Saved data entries
====
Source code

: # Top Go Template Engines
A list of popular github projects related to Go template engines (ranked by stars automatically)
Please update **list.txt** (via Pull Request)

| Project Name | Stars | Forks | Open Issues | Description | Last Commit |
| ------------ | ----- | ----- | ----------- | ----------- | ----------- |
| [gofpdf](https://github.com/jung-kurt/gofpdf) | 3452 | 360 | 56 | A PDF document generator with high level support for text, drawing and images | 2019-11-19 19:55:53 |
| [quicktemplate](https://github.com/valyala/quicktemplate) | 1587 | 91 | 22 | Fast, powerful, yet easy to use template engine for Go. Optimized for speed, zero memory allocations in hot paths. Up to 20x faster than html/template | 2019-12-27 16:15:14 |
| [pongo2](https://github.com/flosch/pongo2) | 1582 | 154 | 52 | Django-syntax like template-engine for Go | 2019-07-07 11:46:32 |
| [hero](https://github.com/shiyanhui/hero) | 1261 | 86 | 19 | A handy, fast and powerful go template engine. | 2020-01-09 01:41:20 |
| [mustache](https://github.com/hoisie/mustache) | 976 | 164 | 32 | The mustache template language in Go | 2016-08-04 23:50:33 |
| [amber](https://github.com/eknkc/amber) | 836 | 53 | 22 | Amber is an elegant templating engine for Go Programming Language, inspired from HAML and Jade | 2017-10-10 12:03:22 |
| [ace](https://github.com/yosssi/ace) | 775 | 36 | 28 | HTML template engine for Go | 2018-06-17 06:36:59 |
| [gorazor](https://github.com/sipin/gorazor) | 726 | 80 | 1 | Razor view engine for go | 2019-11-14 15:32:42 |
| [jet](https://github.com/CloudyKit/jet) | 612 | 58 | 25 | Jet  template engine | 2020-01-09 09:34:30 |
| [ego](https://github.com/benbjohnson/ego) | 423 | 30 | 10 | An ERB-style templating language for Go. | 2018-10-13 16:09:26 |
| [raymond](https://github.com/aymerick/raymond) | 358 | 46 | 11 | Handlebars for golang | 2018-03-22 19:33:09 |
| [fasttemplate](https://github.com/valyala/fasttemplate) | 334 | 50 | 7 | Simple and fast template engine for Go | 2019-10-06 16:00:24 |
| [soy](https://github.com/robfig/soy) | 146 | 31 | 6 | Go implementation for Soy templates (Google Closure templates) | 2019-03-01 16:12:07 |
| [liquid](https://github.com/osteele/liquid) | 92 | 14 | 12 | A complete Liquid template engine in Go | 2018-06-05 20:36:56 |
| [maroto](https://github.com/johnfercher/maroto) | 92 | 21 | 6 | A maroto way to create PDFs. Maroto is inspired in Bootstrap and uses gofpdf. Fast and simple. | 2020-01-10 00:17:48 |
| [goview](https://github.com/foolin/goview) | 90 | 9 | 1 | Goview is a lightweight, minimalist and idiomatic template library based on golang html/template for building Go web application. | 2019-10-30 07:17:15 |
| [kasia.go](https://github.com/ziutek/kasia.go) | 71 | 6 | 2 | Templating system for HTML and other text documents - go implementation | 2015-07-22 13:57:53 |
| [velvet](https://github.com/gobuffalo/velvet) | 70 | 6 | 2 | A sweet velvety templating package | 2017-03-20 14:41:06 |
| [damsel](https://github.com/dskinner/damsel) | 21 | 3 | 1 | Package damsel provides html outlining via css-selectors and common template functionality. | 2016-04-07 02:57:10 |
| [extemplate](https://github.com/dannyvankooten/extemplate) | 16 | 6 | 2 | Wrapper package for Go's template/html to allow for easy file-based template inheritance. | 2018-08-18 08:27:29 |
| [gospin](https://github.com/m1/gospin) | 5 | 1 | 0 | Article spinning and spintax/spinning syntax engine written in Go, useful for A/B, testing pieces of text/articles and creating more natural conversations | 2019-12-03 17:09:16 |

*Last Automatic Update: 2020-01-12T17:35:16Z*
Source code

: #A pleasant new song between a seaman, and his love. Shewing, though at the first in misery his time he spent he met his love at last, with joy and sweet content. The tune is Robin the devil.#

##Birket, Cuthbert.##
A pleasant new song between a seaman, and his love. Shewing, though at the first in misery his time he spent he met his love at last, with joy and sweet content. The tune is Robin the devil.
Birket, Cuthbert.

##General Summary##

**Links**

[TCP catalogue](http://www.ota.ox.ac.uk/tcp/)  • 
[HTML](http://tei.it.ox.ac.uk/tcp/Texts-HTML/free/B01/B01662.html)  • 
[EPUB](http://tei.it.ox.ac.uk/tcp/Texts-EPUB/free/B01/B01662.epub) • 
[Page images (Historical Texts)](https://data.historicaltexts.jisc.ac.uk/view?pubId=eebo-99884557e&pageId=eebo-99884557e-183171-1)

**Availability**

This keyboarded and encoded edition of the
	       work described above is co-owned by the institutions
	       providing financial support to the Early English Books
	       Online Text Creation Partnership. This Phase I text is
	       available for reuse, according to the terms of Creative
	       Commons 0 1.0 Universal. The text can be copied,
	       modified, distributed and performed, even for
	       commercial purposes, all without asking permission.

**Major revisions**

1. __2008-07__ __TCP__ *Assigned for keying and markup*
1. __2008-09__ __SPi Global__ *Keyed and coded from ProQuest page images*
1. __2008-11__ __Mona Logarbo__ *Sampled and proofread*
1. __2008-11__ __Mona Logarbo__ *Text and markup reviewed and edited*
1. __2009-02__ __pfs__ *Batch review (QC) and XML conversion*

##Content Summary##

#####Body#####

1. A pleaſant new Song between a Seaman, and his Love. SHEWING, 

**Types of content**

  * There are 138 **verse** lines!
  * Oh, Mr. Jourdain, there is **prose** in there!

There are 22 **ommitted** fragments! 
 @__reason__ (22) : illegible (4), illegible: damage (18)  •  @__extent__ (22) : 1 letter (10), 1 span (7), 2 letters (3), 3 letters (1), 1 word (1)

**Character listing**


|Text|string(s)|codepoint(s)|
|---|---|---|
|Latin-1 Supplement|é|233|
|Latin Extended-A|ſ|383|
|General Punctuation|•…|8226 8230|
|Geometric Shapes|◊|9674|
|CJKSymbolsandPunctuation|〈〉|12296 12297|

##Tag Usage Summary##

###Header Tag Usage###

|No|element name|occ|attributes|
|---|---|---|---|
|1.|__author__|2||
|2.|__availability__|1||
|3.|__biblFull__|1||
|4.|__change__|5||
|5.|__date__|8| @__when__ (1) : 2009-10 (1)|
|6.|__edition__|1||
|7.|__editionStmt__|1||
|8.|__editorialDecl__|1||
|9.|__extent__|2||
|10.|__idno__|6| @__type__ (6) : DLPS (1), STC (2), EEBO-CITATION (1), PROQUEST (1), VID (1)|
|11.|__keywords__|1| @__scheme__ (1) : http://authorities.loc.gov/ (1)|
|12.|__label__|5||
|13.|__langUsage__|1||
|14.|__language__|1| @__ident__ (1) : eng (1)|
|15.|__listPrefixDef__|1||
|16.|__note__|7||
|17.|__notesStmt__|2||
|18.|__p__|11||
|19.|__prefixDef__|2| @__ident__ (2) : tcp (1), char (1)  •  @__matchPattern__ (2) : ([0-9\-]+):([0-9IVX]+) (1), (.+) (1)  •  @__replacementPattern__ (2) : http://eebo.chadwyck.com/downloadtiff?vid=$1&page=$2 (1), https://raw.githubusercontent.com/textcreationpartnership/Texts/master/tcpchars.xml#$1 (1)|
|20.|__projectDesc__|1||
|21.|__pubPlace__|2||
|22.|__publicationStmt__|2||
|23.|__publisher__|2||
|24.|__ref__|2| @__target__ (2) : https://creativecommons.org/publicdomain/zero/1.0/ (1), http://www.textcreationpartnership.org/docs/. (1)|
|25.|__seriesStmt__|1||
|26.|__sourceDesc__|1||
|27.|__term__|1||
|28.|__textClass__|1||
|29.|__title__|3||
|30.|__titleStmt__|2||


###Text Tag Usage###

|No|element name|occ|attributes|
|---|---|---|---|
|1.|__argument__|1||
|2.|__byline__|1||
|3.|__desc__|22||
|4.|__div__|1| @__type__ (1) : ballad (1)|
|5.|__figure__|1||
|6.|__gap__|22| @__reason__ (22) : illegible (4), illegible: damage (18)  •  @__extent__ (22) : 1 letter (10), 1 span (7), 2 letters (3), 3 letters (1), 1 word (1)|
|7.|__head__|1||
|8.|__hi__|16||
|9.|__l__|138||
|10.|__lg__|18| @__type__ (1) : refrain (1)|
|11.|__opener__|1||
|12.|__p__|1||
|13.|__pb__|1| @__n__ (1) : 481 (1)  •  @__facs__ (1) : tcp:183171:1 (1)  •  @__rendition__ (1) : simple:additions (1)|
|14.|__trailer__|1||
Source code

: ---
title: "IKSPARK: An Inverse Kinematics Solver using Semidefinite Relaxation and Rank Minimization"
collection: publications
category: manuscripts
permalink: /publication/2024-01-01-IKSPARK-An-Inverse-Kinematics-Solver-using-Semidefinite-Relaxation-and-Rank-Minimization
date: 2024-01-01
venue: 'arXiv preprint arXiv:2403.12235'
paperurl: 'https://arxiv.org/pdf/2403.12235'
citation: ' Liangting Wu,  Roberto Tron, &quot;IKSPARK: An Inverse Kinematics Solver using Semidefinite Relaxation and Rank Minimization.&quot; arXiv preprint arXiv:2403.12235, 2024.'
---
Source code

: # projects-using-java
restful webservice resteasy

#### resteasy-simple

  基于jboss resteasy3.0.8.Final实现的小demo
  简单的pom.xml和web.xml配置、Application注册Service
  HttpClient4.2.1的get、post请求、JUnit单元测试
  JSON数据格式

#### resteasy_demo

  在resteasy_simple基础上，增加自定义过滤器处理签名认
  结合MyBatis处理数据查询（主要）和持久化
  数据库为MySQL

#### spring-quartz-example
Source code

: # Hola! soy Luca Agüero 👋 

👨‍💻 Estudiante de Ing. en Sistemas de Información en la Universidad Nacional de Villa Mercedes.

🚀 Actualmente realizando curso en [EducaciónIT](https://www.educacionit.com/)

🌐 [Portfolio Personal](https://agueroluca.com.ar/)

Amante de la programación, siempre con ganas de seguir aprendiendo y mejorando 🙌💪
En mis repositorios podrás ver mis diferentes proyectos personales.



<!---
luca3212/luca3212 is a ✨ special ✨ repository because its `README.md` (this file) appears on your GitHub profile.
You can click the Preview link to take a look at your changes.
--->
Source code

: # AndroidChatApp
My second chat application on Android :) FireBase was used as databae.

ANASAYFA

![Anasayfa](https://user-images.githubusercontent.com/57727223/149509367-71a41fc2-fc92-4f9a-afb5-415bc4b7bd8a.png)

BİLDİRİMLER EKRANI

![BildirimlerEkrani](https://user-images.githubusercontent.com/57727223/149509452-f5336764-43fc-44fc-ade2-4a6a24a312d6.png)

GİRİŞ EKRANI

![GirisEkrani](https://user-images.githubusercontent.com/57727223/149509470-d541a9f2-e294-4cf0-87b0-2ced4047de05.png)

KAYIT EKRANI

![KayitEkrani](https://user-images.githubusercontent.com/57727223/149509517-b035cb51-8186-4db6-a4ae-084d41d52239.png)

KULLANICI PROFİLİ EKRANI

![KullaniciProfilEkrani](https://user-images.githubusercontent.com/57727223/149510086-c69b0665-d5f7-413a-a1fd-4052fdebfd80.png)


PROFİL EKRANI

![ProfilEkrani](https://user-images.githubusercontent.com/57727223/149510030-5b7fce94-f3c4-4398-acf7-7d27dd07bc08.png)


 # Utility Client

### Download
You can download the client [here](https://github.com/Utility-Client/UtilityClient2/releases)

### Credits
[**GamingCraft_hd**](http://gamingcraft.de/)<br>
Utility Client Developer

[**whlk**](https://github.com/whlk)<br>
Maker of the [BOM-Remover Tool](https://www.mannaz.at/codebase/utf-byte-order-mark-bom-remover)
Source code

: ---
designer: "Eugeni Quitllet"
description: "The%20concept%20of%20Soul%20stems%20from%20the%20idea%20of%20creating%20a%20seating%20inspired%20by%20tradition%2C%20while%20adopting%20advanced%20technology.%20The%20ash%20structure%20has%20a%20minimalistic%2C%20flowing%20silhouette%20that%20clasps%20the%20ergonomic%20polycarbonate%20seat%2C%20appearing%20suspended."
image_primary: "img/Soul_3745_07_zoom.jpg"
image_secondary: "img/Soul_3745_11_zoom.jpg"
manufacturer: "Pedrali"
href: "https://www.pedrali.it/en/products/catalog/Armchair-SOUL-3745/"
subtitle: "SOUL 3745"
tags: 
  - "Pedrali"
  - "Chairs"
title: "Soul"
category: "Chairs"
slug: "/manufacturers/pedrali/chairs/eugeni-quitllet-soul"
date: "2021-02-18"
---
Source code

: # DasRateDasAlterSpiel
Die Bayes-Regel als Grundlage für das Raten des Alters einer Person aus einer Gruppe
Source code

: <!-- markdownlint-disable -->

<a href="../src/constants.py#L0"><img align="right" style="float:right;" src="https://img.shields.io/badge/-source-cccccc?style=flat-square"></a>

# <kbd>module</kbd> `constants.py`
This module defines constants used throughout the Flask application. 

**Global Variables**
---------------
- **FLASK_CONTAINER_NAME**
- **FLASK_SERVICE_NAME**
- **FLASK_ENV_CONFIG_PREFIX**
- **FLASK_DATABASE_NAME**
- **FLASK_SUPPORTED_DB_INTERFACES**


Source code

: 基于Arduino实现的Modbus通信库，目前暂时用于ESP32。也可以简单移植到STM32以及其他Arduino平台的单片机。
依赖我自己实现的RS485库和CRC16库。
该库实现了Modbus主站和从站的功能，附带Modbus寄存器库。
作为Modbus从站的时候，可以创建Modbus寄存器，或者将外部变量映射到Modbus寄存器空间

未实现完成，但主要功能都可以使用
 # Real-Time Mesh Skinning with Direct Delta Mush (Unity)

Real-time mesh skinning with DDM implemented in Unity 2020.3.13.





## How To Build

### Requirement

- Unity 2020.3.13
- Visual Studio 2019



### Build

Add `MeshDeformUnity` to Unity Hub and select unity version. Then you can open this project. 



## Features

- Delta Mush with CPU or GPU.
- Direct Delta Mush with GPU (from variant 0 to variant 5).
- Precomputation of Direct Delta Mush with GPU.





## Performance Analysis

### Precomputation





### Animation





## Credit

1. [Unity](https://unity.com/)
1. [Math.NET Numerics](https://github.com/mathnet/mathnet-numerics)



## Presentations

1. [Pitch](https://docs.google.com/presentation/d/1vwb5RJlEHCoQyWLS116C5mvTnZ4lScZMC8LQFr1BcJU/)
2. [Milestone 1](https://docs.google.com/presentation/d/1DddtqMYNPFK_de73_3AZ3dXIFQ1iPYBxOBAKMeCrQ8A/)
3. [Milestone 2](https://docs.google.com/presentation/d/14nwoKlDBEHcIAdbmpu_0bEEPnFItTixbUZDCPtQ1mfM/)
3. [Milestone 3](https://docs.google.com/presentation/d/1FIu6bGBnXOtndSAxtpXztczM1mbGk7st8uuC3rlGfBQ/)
====
Exercise
When the entries above show the word "Direct" in a line, copy that line out.

The answer
 # Real-Time Mesh Skinning with Direct Delta Mush (Unity)
- Direct Delta Mush with GPU (from variant 0 to variant 5).
- Precomputation of Direct Delta Mush with GPU.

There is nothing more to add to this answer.